連れてきてくれたんだ。命を救われたのは間違いない。

でも誰も答えない。老人たちはじっと僕を見下ろしている。


「すみません、電話、貸してもらえますか?。

警察か消防に連絡したいんです。スマホの電池切れちゃって・・・

あとここって山梨県ですか?それとも静岡県?」


「・・・お前は誰だ?」一人の老人が口を開いた。なんか口調が厳しい。

「え?あ、僕、かみかわしんやっていいます。応用理工大学の

学生です。実験のために粒子加速器を使おうとして事故っちゃったみたいで」

「わけのわからんことを言うな、貴様ディモンか?どこから来た?」

「大門?いやそんな都心じゃないですよ。
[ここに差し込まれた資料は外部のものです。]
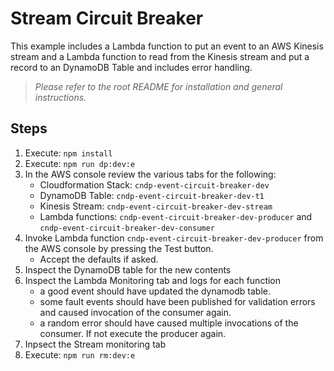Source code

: # Stream Circuit Breaker

This example includes a Lambda function to put an event to an AWS Kinesis stream and a Lambda function to read from the Kinesis stream and put a record to an DynamoDB Table and includes error handling.

> _Please refer to the root README for installation and general instructions._

## Steps
1. Execute: `npm install`
2. Execute: `npm run dp:dev:e`
3. In the AWS console review the various tabs for the following:
   * Cloudformation Stack: `cndp-event-circuit-breaker-dev`
   * DynamoDB Table: `cndp-event-circuit-breaker-dev-t1`
   * Kinesis Stream: `cndp-event-circuit-breaker-dev-stream`
   * Lambda functions: `cndp-event-circuit-breaker-dev-producer` and `cndp-event-circuit-breaker-dev-consumer`
4. Invoke Lambda function `cndp-event-circuit-breaker-dev-producer` from the AWS console by pressing the Test button.
   * Accept the defaults if asked.
5. Inspect the DynamoDB table for the new contents
6. Inspect the Lambda Monitoring tab and logs for each function
   * a good event should have updated the dynamodb table.
   * some fault events should have been published for validation errors and caused invocation of the consumer again.
   * a random error should have caused multiple invocations of the consumer. If not execute the producer again.
7. Inpsect the Stream monitoring tab
8. Execute: `npm run rm:dev:e`
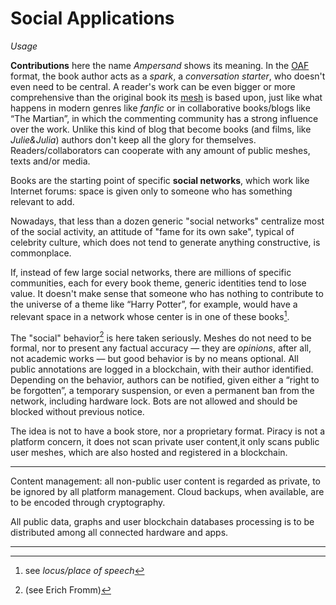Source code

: # Social Applications
*Usage*




**Contributions** here the name *Ampersand* shows its meaning. In the [OAF](oaf.md) format, the book author acts as a *spark*, a *conversation starter*, who doesn't even need to be central. A reader's work can be even bigger or more comprehensive than the original book its [mesh](mesh.md) is based upon, just like what happens in modern genres like *fanfic* or in collaborative books/blogs like “The Martian”, in which the commenting community has a strong influence over the work. Unlike this kind of blog that become books (and films, like *Julie&Julia*) authors don't keep all the glory for themselves. Readers/collaborators can cooperate with any amount of public meshes, texts and/or media.




Books are the starting point of specific **social networks**, which work like Internet forums: space is given only to someone who has something relevant to add.

Nowadays, that less than a dozen generic "social networks" centralize most of the social activity, an attitude of "fame for its own sake", typical of celebrity culture, which does not tend to generate anything constructive, is commonplace.

If, instead of few large social networks, there are millions of specific communities, each for every book theme, generic identities tend to lose value. It doesn't make sense that someone who has nothing to contribute to the universe of a theme like “Harry Potter”, for example, would have a relevant space in a network whose center is in one of these books[^1].

The "social" behavior[^2] is here taken seriously. Meshes do not need to be formal, nor to present any factual accuracy — they are *opinions*, after all, not academic works — but good behavior is by no means optional. All public annotations are logged in a blockchain, with their author identified. Depending on the behavior, authors can be notified, given either a “right to be forgotten”, a temporary suspension, or even a permanent ban from the network, including hardware lock. Bots are not allowed and should be blocked without previous notice.

The idea is not to have a book store, nor a proprietary format. Piracy is not a platform concern, it does not scan private user content,it only scans public user meshes, which are also hosted and registered in a blockchain.

---

Content management: all non-public user content is regarded as private, to be ignored by all platform management. Cloud backups, when available, are to be encoded through cryptography.

All public data, graphs and user blockchain databases processing is to be distributed among all connected hardware and apps.

---


[^1]: see *locus/place of speech*

[^2]: (see Erich Fromm)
アパートは町田で、実家は水戸」

「いい加減にしろ!イグドラシル様に仇成す者め!この大切な時期に

巫女を殺めに来たのだろう!」ひとりが杖を振り上げた。

「ち、違います!てかミコ?あの女の子ですか?確かに覗いちゃいましたけど、

わざとじゃなくて不可抗力ぐえっ」杖が軽く僕の腹を小突いたのだ。

ホントに軽く、それこそ撫でるくらいの勢いだったが、そこから体全体に

ものすごい痛みが駆け巡った!「あぐぅううっ!、ってえええ!、

な、なにすんだよあんた!」

僕はのたうち回ろうとして、そこで初めて寝かされた自分の体が

蔦だか縄だかそんな感じのもので縛られていることに気が付いた。


「言え!お前はディモンか?」老人は杖で僕を撫で続ける、

だがそれがものすごい激痛だ。チェーンソーで撫でられたらこんな感じか?

「わかった!わかったよ!僕はそのだいもん?そうですだいもんです!

だからやめ!いてえんだよもうおお」老人は杖を止めた。「ふん、

白状しおったか」周りを見渡し「聞いただろう。こいつはディモンの手のもの。

長老王に申し上げるまでもない。明日、処刑する」メキメキバリバリという音が起こったかと思うと。老人たちはいつの間にかいなくなっていた。

僕は台に縛られたまま放置されている。


いまあいつなんて言った?しょけい?

 処 刑 だ っ て ?

 

なんて夢だ。それも悪夢だ。

こんなに痛くて辛くて現実と区別がつかない仮想現実があるのか?

早く機械を止めてくれ。僕を起こしてくれ。

どうせ目が覚めたらなんかのポッドの中なんだろ?

秋葉かどっかのVRシアターなんだろ?

頼むよおい!

起こせって!




・・・覚めない。見上げた景色が歪むのはたぶん涙のせいだ。

21歳の日本男児がめそめそ泣いてるという事だ。当然だろ!畜生!

その時、壁の方でまた異音がした。


メキメキメリメリという、なんか木と木が擦れあうような音がしたかと思うと、

壁に並んでいる丸太が動き出した!生きてるみたいに?

いや・・・てかあれ丸太じゃない!よく見ると枝とか葉が出てる?生木だ!

この部屋は生えてる木で囲まれた牢屋なんだ!


人が通れるくらいの隙間が空いたところでウネウネゴキゴキとうごめいていた木は止まった。そして隙間から手足を出して一生懸命すり抜けようとしてる者がいる。胸を引っ込め、お尻を通し、何とか部屋に転がり込んできた。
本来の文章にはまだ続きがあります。